_Exercise requirements_. Pull each line containing "local" from the data.

Dataset items
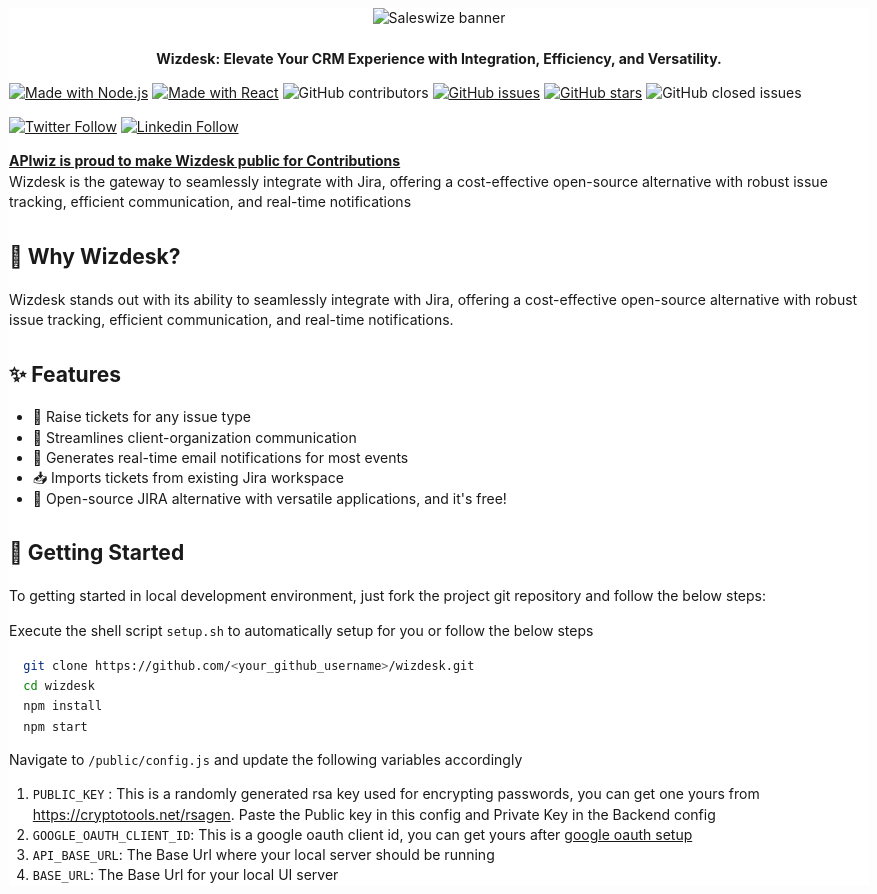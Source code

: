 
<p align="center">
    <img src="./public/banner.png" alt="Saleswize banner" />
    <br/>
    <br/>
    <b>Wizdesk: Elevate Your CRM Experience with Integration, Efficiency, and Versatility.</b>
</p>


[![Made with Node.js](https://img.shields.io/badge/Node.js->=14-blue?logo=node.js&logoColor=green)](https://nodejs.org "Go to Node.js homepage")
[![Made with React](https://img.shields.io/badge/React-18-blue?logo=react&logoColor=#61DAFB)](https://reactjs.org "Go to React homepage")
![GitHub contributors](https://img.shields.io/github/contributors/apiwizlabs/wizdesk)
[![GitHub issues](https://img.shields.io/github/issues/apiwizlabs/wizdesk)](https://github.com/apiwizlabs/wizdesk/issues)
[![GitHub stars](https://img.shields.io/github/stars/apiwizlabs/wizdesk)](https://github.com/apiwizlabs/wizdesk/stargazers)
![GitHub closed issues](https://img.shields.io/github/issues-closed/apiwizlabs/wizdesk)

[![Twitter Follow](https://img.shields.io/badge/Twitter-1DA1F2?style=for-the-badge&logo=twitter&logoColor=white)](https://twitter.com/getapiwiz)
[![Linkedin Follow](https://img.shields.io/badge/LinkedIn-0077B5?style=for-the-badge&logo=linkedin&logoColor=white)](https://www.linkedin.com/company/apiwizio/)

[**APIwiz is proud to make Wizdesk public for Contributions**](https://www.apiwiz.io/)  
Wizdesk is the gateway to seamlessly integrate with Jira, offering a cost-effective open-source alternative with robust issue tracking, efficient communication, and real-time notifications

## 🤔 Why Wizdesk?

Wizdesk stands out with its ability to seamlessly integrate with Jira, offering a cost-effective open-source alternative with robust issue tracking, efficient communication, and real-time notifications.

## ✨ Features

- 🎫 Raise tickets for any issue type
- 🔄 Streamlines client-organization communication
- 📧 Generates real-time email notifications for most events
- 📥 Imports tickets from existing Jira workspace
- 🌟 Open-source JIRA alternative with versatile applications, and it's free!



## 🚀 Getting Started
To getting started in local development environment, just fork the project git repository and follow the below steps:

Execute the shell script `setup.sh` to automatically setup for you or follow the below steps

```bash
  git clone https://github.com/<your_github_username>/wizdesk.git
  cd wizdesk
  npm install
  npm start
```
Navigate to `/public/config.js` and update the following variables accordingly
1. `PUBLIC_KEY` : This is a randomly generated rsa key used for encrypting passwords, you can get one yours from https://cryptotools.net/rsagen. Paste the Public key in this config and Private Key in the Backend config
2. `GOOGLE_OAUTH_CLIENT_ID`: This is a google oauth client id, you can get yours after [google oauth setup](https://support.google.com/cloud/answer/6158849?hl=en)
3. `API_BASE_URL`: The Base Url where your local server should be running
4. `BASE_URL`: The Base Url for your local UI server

_Exercise output_.
To getting started in local development environment, just fork the project git repository and follow the below steps:
3. `API_BASE_URL`: The Base Url where your local server should be running
4. `BASE_URL`: The Base Url for your local UI server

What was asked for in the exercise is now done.